Subsequently in 2023, the Second Circuit, in SEC v. Govil, applied Liu and held that to qualify as an equitable remedy, disgorgement requires a finding that investors suffered pecuniary harm. In Govil, the Second Circuit quoted Liu to emphasize the point that “‘disgorgement must be ‘awarded for victims,’ and ‘a defrauded investor is not a ‘victim’ for equitable purposes if he suffered no pecuniary harm.’”

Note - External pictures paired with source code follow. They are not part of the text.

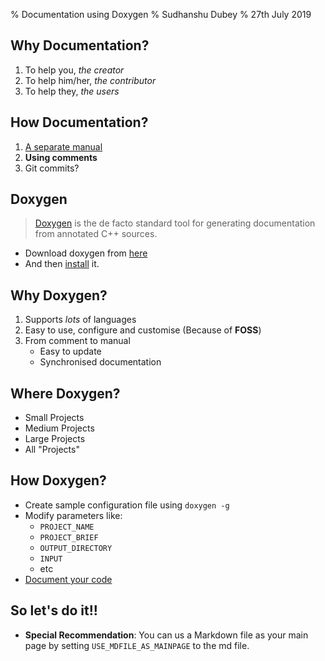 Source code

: % Documentation using Doxygen 
% Sudhanshu Dubey
% 27th July 2019

## Why Documentation?

1. To help you, *the creator*
1. To help him/her, *the contributor*
1. To help they, *the users*

## How Documentation?

1. [A separate manual](https://www.freecadweb.org/wiki/index.php?title=Main_Page)
1. **Using comments**
1. Git commits?

## Doxygen

> [Doxygen](http://doxygen.nl/index.html) is the de facto standard tool for generating documentation from annotated C++ sources.

- Download doxygen from [here](http://doxygen.nl/download.html#gitrepos)
- And then [install](http://doxygen.nl/manual/install.html) it.

## Why Doxygen?

1. Supports *lots* of languages
1. Easy to use, configure and customise (Because of **FOSS**)
1. From comment to manual
	- Easy to update
	- Synchronised documentation

## Where Doxygen?

- Small Projects
- Medium Projects
- Large Projects
- All "Projects"

## How Doxygen?

- Create sample configuration file using ``doxygen -g``
- Modify parameters like:
	- ``PROJECT_NAME``
	- ``PROJECT_BRIEF``
	- ``OUTPUT_DIRECTORY``
	- ``INPUT``
	- etc
- [Document your code](http://doxygen.nl/manual/docblocks.html)

## So let's do it!!

- **Special Recommendation**: You can us a Markdown file as your main page by setting ``USE_MDFILE_AS_MAINPAGE`` to the md file.
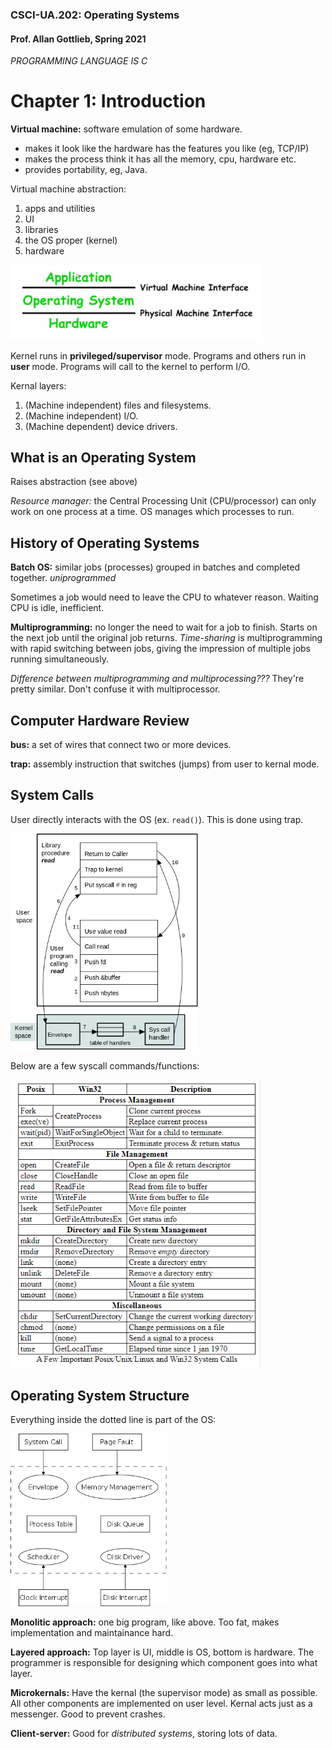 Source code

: ### CSCI-UA.202: Operating Systems

#### Prof. Allan Gottlieb, Spring 2021

*PROGRAMMING LANGUAGE IS C*

# Chapter 1: Introduction

__Virtual machine:__ software emulation of some hardware. 
- makes it look like the hardware has the features you like (eg, TCP/IP)
- makes the process think it has all the memory, cpu, hardware etc. 
- provides portability, eg, Java.

Virtual machine abstraction:

1. apps and utilities
2. UI
3. libraries
4. the OS proper (kernel)
5. hardware

<img src="../pictures/virtual-machine.png" width="400">

Kernel runs in __privileged/supervisor__ mode. Programs and others run in __user__ mode. Programs will call to the kernel to perform I/O.

Kernal layers:
1. (Machine independent) files and filesystems.
2. (Machine independent) I/O.
3. (Machine dependent) device drivers.

## What is an Operating System

Raises abstraction (see above)

*Resource manager:* the Central Processing Unit (CPU/processor) can only work on one process at a time. OS manages which processes to run.

## History of Operating Systems

__Batch OS:__ similar jobs (processes) grouped in batches and completed together. *uniprogrammed*

Sometimes a job would need to leave the CPU to whatever reason. Waiting CPU is idle, inefficient.

__Multiprogramming:__ no longer the need to wait for a job to finish. Starts on the next job until the original job returns. *Time-sharing* is multiprogramming with rapid switching between jobs, giving the impression of multiple jobs running simultaneously.

*Difference between multiprogramming and multiprocessing???* They're pretty similar. Don't confuse it with multiprocessor.

## Computer Hardware Review
<!-- elaborate? -->

__bus:__ a set of wires that connect two or more devices.

__trap:__ assembly instruction that switches (jumps) from user to kernal mode.

## System Calls

User directly interacts with the OS (ex. `read()`). This is done using trap.

<img src="../pictures/syscall.png" width="300">

Below are a few syscall commands/functions:

<img src="../pictures/syscalls-list.PNG" width="400">

## Operating System Structure

Everything inside the dotted line is part of the OS:

<img src="../pictures/os-components.png" width="250">

__Monolitic approach:__ one big program, like above. Too fat, makes implementation and maintainance hard.

__Layered approach:__ Top layer is UI, middle is OS, bottom is hardware. The programmer is responsible for designing which component goes into what layer.

__Microkernals:__ Have the kernal (the supervisor mode) as small as possible. All other components are implemented on user level. Kernal acts just as a messenger. Good to prevent crashes.

__Client-server:__ Good for *distributed systems*, storing lots of data.  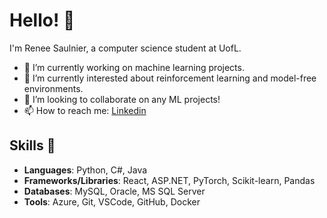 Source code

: # Hello! 👋

I'm Renee Saulnier, a computer science student at UofL.

- 🔭 I’m currently working on machine learning projects.
- 🌱 I’m currently interested about reinforcement learning and model-free environments.
- 👯 I’m looking to collaborate on any ML projects!
- 📫 How to reach me: [Linkedin](https://www.linkedin.com/in/renee-saulnier-34304122b/)

## Skills 🚀

- **Languages**: Python, C#, Java
- **Frameworks/Libraries**: React, ASP.NET, PyTorch, Scikit-learn, Pandas
- **Databases**: MySQL, Oracle, MS SQL Server
- **Tools**: Azure, Git, VSCode, GitHub, Docker


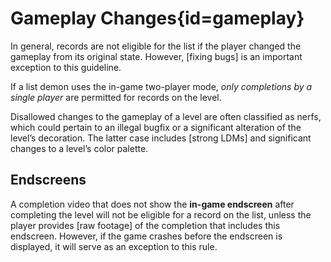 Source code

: <div class='panel fade js-scroll-anim' data-anim='fade'>

# Gameplay Changes{id=gameplay}

In general, records are not eligible for the list if the player changed the gameplay from its original state. However, [fixing bugs] is an important exception to this guideline. 

If a list demon uses the in-game two-player mode, *only completions by a single player* are permitted for records on the level.

Disallowed changes to the gameplay of a level are often classified as nerfs, which could pertain to an illegal bugfix or a significant alteration of the level’s decoration. The latter case includes [strong LDMs] and significant changes to a level’s color palette.

## Endscreens

A completion video that does not show the **in-game endscreen** after completing the level will not be eligible for a record on the list, unless the player provides [raw footage] of the completion that includes this endscreen. However, if the game crashes before the endscreen is displayed, it will serve as an exception to this rule.

</div>

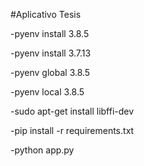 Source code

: #Aplicativo Tesis

-pyenv install 3.8.5

-pyenv install 3.7.13

-pyenv global 3.8.5

-pyenv local 3.8.5

-sudo apt-get install libffi-dev

-pip install -r requirements.txt 

-python app.py



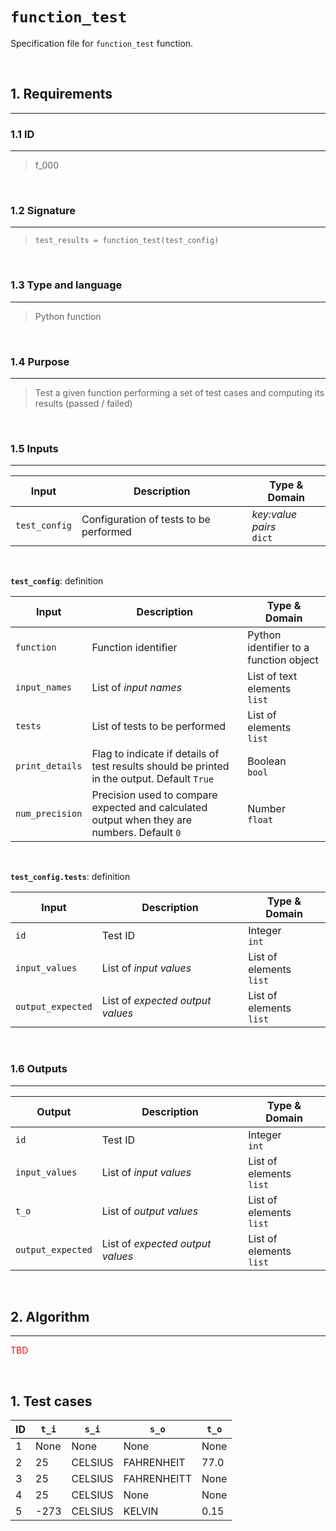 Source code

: # **`function_test`**

Specification file for `function_test` function.

<br>

## 1. Requirements
---

### 1.1 ID
---
> f_000

<br>

### 1.2 Signature
---
> `test_results = function_test(test_config)`

<br>

### 1.3 Type and language
---
> Python function

<br>

### 1.4 Purpose
---
> Test a given function performing a set of test cases and computing its results (passed / failed)

<br>

### 1.5 Inputs
---

| Input | Description | Type & Domain |
|---|---|---|
| `test_config` | Configuration of tests to be performed | *key:value pairs* <br> `dict`

<br>

**`test_config`**: definition

| Input | Description | Type & Domain |
|---|---|---|
| `function` | Function identifier | Python identifier to a function object |
| `input_names` | List of *input names* | List of text elements <br> `list` |
| `tests` | List of tests to be performed | List of elements <br> `list` |
| `print_details` | Flag to indicate if details of test results should be printed in the output. Default `True` | Boolean <br> `bool` |
| `num_precision` | Precision used to compare expected and calculated output when they are numbers. Default `0` | Number <br> `float` |

<br>

**`test_config.tests`**: definition

| Input | Description | Type & Domain |
|---|---|---|
| `id` | Test ID | Integer <br> `int` |
| `input_values` | List of *input values* | List of elements <br> `list` |
| `output_expected` | List of *expected output values* | List of elements <br> `list` |

<br>

### 1.6 Outputs
---

| Output | Description | Type & Domain |
|---|---|---|
| `id` | Test ID | Integer <br> `int` |
| `input_values` | List of *input values* | List of elements <br> `list` |
| `t_o` | List of *output values* | List of elements <br> `list` |
| `output_expected` | List of *expected output values* | List of elements <br> `list` |



<br>

## 2. Algorithm
---

<span style='color:red'>TBD</span>

<br>

## 1. Test cases
| ID | `t_i` | `s_i` | `s_o` | `t_o` |
|---|---|---|---|---|
| 1 | None | None | None | None|
| 2 | 25 | CELSIUS | FAHRENHEIT | 77.0|
| 3 | 25 | CELSIUS | FAHRENHEITT | None|
| 4 | 25 | CELSIUS | None | None|
| 5 | -273 | CELSIUS | KELVIN | 0.15|

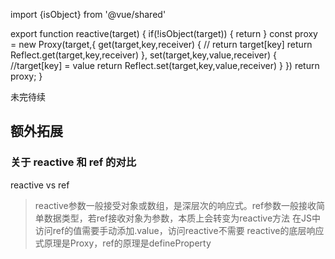 import {isObject} from '@vue/shared'

export function reactive(target) {
    if(!isObject(target)) {
        return 
    }
    const proxy = new Proxy(target,{
        get(target,key,receiver) {
           // return target[key]
            return Reflect.get(target,key,receiver)
        },
        set(target,key,value,receiver) {
            //target[key] = value
            return Reflect.set(target,key,value,receiver)
        }
    })
    return proxy;
}


未完待续

## 额外拓展

### 关于 reactive 和 ref 的对比
reactive vs ref
> reactive参数一般接受对象或数组，是深层次的响应式。ref参数一般接收简单数据类型，若ref接收对象为参数，本质上会转变为reactive方法
> 在JS中访问ref的值需要手动添加.value，访问reactive不需要
reactive的底层响应式原理是Proxy，ref的原理是defineProperty


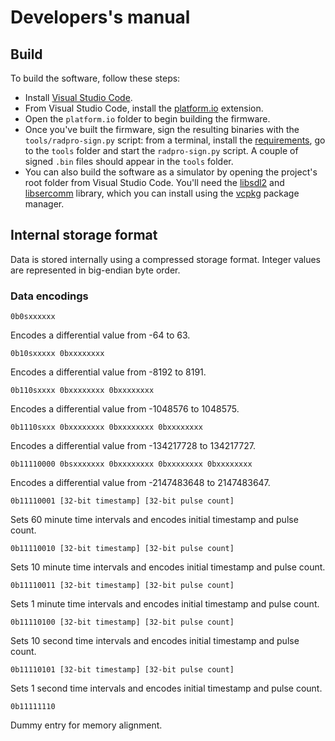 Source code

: # Developers's manual

## Build

To build the software, follow these steps:

* Install [Visual Studio Code](https://code.visualstudio.com/).
* From Visual Studio Code, install the [platform.io](https://platformio.org/) extension.
* Open the `platform.io` folder to begin building the firmware.
* Once you've built the firmware, sign the resulting binaries with the `tools/radpro-sign.py` script: from a terminal, install the [requirements](https://github.com/Gissio/radpro/blob/main/docs/users.md#radpro-tool), go to the `tools` folder and start the `radpro-sign.py` script. A couple of signed `.bin` files should appear in the `tools` folder.
* You can also build the software as a simulator by opening the project's root folder from Visual Studio Code. You'll need the [libsdl2](https://github.com/libsdl-org/SDL) and [libsercomm](https://github.com/ingeniamc/sercomm) library, which you can install using the [vcpkg](https://vcpkg.io/en/getting-started.html) package manager.

## Internal storage format

Data is stored internally using a compressed storage format. Integer values are represented in big-endian byte order.

### Data encodings

    0b0sxxxxxx

Encodes a differential value from -64 to 63.

    0b10sxxxxx 0bxxxxxxxx

Encodes a differential value from -8192 to 8191.

    0b110sxxxx 0bxxxxxxxx 0bxxxxxxxx

Encodes a differential value from -1048576 to 1048575.

    0b1110sxxx 0bxxxxxxxx 0bxxxxxxxx 0bxxxxxxxx

Encodes a differential value from -134217728 to 134217727.

    0b11110000 0bsxxxxxxx 0bxxxxxxxx 0bxxxxxxxx 0bxxxxxxxx

Encodes a differential value from -2147483648 to 2147483647.

    0b11110001 [32-bit timestamp] [32-bit pulse count]

Sets 60 minute time intervals and encodes initial timestamp and pulse count.

    0b11110010 [32-bit timestamp] [32-bit pulse count]

Sets 10 minute time intervals and encodes initial timestamp and pulse count.

    0b11110011 [32-bit timestamp] [32-bit pulse count]

Sets 1 minute time intervals and encodes initial timestamp and pulse count.

    0b11110100 [32-bit timestamp] [32-bit pulse count]

Sets 10 second time intervals and encodes initial timestamp and pulse count.

    0b11110101 [32-bit timestamp] [32-bit pulse count]

Sets 1 second time intervals and encodes initial timestamp and pulse count.

    0b11111110

Dummy entry for memory alignment.
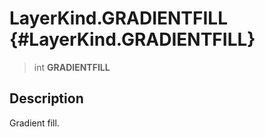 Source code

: LayerKind.GRADIENTFILL {#LayerKind.GRADIENTFILL}
======================

> int **GRADIENTFILL**

Description
-----------

Gradient fill.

In contrast, the Ninth Circuit, in Striptech v. SEC, explicitly rejected the Second Circuit’s rationale as “[un]persua[sive],” and instead joined the First Circuit in holding that a showing of pecuniary harm is not a statutory “precondition” to disgorgement. While the Ninth Circuit agreed with the Second Circuit in so far as requiring a “victim” for the imposition of equitable disgorgement, it diverged on the basis of the meaning of “victim” in this context. The Ninth Circuit reasoned that requiring pecuniary harm would be inconsistent with disgorgement at common law, which requires interference with “the claimant’s legally protected interests,” rather than proof of loss, and that the Second Circuit’s proposed approach improperly “ignores the fundamental distinction between compensatory damages, which are designed to compensate [a victim for losses], and restitution, which is designed to deprive the wrongdoer of his ill-gotten gains.” By contrast in Govil, the Second Circuit determined a victim is “one who suffers pecuniary harm from the securities fraud” – highlighting Liu’s references to disgorgement as a tool to “restore the status quo” and “return … funds to victims,” which the Second Circuit reasoned “presupposes pecuniary harm.” The Second Circuit added that disgorgement without pecuniary harm to investors “does not aim to restore the status quo at all,” but rather would “‘confer [] a windfall on those who received the benefit of the bargain,’ contrary to Liu’s command to ‘bring disgorgement within equitable bounds.’”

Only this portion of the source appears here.